*Problem to work on:* For the material below, return exactly the lines starting at the line containing "In the above" and ending at the line containing "the microflow to", both ends included, and no others.

*Data listing:*
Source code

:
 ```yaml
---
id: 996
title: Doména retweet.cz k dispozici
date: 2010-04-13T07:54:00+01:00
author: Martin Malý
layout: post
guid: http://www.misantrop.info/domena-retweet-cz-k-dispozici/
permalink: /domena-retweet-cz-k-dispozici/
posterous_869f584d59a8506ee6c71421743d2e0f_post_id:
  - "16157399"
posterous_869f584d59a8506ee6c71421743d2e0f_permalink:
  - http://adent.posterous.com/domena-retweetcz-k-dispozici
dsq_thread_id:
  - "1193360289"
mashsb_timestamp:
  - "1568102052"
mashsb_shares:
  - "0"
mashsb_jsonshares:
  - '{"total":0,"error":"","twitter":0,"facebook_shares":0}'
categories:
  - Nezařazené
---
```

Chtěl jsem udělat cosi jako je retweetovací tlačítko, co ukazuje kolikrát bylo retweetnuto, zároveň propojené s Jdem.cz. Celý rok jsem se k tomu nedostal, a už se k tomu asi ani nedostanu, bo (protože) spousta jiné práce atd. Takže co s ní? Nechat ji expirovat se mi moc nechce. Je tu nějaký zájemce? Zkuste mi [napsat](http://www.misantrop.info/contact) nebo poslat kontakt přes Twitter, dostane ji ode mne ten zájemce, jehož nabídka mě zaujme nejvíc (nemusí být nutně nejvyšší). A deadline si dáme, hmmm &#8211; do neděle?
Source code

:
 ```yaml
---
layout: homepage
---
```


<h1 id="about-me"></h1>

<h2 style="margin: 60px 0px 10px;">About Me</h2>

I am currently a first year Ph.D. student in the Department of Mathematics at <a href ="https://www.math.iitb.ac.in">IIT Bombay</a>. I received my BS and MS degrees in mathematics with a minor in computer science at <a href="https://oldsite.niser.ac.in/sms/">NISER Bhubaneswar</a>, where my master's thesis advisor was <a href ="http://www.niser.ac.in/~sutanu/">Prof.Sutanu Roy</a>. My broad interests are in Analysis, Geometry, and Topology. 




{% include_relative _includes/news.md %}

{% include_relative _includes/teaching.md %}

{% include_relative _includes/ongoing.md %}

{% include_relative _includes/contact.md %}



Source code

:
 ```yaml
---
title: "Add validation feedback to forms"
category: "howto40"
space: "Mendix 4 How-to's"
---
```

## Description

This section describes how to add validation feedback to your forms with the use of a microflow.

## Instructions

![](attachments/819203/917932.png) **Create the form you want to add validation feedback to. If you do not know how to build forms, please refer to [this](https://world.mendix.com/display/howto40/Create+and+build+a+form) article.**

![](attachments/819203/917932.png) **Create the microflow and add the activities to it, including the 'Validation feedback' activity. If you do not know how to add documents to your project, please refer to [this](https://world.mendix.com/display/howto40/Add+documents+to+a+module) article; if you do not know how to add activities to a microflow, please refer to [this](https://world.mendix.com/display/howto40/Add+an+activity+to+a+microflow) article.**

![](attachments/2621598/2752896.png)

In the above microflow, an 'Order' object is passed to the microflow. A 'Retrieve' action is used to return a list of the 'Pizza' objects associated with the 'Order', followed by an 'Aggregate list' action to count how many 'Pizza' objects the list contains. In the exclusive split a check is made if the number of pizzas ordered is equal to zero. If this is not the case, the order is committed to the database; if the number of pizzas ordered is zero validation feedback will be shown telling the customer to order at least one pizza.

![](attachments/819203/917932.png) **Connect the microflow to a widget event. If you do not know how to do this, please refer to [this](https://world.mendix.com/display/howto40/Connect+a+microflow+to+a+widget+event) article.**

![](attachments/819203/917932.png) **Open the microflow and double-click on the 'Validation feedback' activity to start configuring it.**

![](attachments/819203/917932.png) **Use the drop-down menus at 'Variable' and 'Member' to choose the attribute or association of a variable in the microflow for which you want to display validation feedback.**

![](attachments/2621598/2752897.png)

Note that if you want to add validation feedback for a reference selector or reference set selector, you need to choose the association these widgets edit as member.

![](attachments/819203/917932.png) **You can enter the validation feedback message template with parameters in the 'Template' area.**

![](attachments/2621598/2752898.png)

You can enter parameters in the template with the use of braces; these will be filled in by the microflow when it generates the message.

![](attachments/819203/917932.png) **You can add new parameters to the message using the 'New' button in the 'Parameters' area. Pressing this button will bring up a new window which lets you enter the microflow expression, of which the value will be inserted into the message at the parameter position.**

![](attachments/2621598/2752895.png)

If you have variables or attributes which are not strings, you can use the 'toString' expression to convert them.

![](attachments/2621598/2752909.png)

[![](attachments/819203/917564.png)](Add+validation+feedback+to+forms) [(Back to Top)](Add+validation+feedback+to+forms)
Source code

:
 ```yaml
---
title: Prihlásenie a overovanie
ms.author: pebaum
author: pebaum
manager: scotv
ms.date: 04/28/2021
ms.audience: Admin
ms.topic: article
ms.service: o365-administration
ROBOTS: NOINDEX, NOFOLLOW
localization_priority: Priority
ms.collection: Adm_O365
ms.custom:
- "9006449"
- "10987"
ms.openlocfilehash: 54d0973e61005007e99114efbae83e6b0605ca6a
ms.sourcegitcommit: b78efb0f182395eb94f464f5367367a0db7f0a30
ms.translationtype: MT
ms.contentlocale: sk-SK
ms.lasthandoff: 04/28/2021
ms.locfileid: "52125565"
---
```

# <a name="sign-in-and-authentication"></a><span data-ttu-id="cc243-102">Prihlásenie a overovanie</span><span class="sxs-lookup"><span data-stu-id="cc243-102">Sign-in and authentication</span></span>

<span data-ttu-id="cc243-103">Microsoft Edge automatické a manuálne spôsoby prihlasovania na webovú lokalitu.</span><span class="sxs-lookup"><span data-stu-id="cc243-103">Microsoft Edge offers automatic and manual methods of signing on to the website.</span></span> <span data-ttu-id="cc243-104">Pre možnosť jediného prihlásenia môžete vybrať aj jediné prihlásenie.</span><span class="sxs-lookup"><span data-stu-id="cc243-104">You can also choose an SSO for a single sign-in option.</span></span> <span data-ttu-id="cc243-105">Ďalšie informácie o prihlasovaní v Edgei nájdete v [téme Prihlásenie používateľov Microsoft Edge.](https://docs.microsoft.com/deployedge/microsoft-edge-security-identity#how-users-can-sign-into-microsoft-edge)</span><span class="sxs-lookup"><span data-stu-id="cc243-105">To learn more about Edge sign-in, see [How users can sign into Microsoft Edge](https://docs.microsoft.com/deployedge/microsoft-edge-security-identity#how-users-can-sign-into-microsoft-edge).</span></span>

*Result for this task:*
In the above microflow, an 'Order' object is passed to the microflow. A 'Retrieve' action is used to return a list of the 'Pizza' objects associated with the 'Order', followed by an 'Aggregate list' action to count how many 'Pizza' objects the list contains. In the exclusive split a check is made if the number of pizzas ordered is equal to zero. If this is not the case, the order is committed to the database; if the number of pizzas ordered is zero validation feedback will be shown telling the customer to order at least one pizza.

![](attachments/819203/917932.png) **Connect the microflow to a widget event. If you do not know how to do this, please refer to [this](https://world.mendix.com/display/howto40/Connect+a+microflow+to+a+widget+event) article.**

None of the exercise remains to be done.